Here is the implementation of these three classes:

#pragma data_seg(".USRMUTEX_SHARED")
volatile DWORD g_dwDSMutexOwner = 0;
volatile LONG  g_lLocker = 0;
#pragma data_seg()

#pragma comment(linker, "/section:.USRMUTEX_SHARED,rws")

unsigned long CUsrMutex::m_ulLockCnt(0);
DWORD         CUsrMutex::m_dwProcessId(0);
CCritSec      CUsrMutex::m_dscs;

CCritSec::CCritSec() :
   m_sect()
{
   ::InitializeCriticalSection(&m_sect);
}

CCritSec::~CCritSec()
{
   ::DeleteCriticalSection(&m_sect);
}

CCritSec::operator LPCRITICAL_SECTION()
{
   return (LPCRITICAL_SECTION)&m_sect;
}

bool CCritSec::Lock()
{
   ::EnterCriticalSection(&m_sect);
   return TRUE;
}

bool CCritSec::Unlock()
{
   ::LeaveCriticalSection(&m_sect);
   return TRUE;
}

CUsrMutexLockerWkr::CUsrMutexLockerWkr()
{
   while (::InterlockedExchange(&g_lLocker, 1) != 0)
   {
      Sleep(0);
   }
}

CUsrMutexLockerWkr::~CUsrMutexLockerWkr()
{
   ::InterlockedExchange(&g_lLocker, 0);
}

CUsrMutex::CUsrMutex()
{
   if (m_dwProcessId == 0)
   {
      assert(sizeof(LONG) == sizeof(DWORD));
      m_dwProcessId = ::GetCurrentProcessId();
      assert(m_dwProcessId != 0);
   }

   m_dscs.Lock();

   for (;;)
   {
      {
         CUsrMutexLockerWkr locker;
         if ((g_dwDSMutexOwner == 0) ||
             (g_dwDSMutexOwner == m_dwProcessId))
         {
            g_dwDSMutexOwner = m_dwProcessId;
            break;
         }
      }
      Sleep(1);
   }

   ++m_ulLockCnt;
}

CUsrMutex::~CUsrMutex()
{
   if (--m_ulLockCnt == 0)
   {
      CUsrMutexLockerWkr locker;
      assert(g_dwDSMutexOwner == m_dwProcessId);
      g_dwDSMutexOwner = 0;
   }

   m_dscs.Unlock();
}

Proving Performance

Once I got the class I described above implemented, I wanted to test it to see if it was really faster than win32 mutex.

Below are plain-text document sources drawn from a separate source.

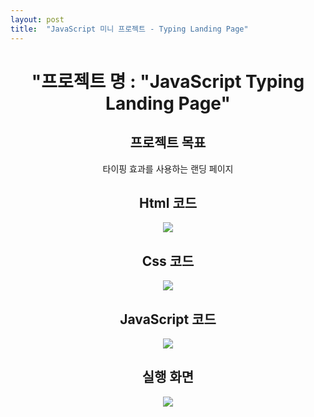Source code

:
 ```yaml
---
layout: post
title:  "JavaScript 미니 프로젝트 - Typing Landing Page"
---
```


<div align="center"><h1> "프로젝트 명 : "JavaScript Typing Landing Page" </h1>   
   
<h2> 프로젝트 목표 </h2>   
타이핑 효과를 사용하는 랜딩 페이지

<h2> Html 코드 </h2>   

<p align="center">
  <img src="https://user-images.githubusercontent.com/97649924/175899528-a2f343bb-03ef-4696-b9f7-a01e9f01595a.png">
  </p>

<h2> Css 코드 </h2>   
   
<p align="center">
  <img src="https://user-images.githubusercontent.com/97649924/175899537-f48bc322-5295-4f27-a17b-7b88409a245c.png">
  </p>
   
<h2> JavaScript 코드 </h2>   
   
<p align="center">
  <img src="https://user-images.githubusercontent.com/97649924/175901039-9859b212-ae96-4326-8ec2-19934503a90c.png">
  </p>   
   
<h2> 실행 화면 </h2>   
   
<p align="center">
<img src="https://user-images.githubusercontent.com/97649924/175879828-935806d1-760f-40d1-8c57-c13fc0d1066e.gif">
</p>
</div>

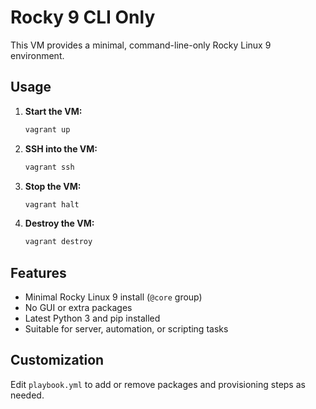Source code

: # Rocky 9 CLI Only

This VM provides a minimal, command-line-only Rocky Linux 9 environment.

## Usage

1. **Start the VM:**
   ```sh
   vagrant up
   ```

2. **SSH into the VM:**
   ```sh
   vagrant ssh
   ```

3. **Stop the VM:**
   ```sh
   vagrant halt
   ```

4. **Destroy the VM:**
   ```sh
   vagrant destroy
   ```

## Features

- Minimal Rocky Linux 9 install (`@core` group)
- No GUI or extra packages
- Latest Python 3 and pip installed
- Suitable for server, automation, or scripting tasks

## Customization

Edit `playbook.yml` to add or remove packages and provisioning steps as needed.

I ran lots of tests, and my class always had the edge. The test where it really shined is where 6 separate processes were competing for the mutex. These 6 processes first attempted to lock and unlock a Win32 mutex 100,000 times, then attempted to lock and unlock my mutex 100,000 times. The total times were similar for each process, each something like the following numbers:

Win32 mutex: Took 6800 milliseconds to lock and unlock the mutex
My mutex: Took 240 milliseconds to lock and unlock the mutex

Along with this article a zip archive is included that includes my implementation of the mutex, a sample application, and several performance and comparison test applications.

Limitations

This design has two major limitations: 1) It's required to live in a DLL (I suppose you could put it directly into an executable if that met your specific needs), and 2) You only get one mutex you can share. The second limitation is only a limitation of my specific implementation. You can make changes in your implementation so you would have access to more than one of these mutexes.

Conclusion

This solution met my needs and vastly improved the performance of our product. Although this implementation of a custom mutex class might not meet your needs, I imagine (and hope) that this has been a good resource to help you get started in building your own custom synchronization objects. Good luck!

History

11/23/2002  -  Initial revision.
02/18/2003  -  Fixed possibility of race condition by adding g_lLocker.

License

This article has no explicit license attached to it but may contain usage terms in the article text or the download files themselves. If in doubt please contact the author via the discussion board below.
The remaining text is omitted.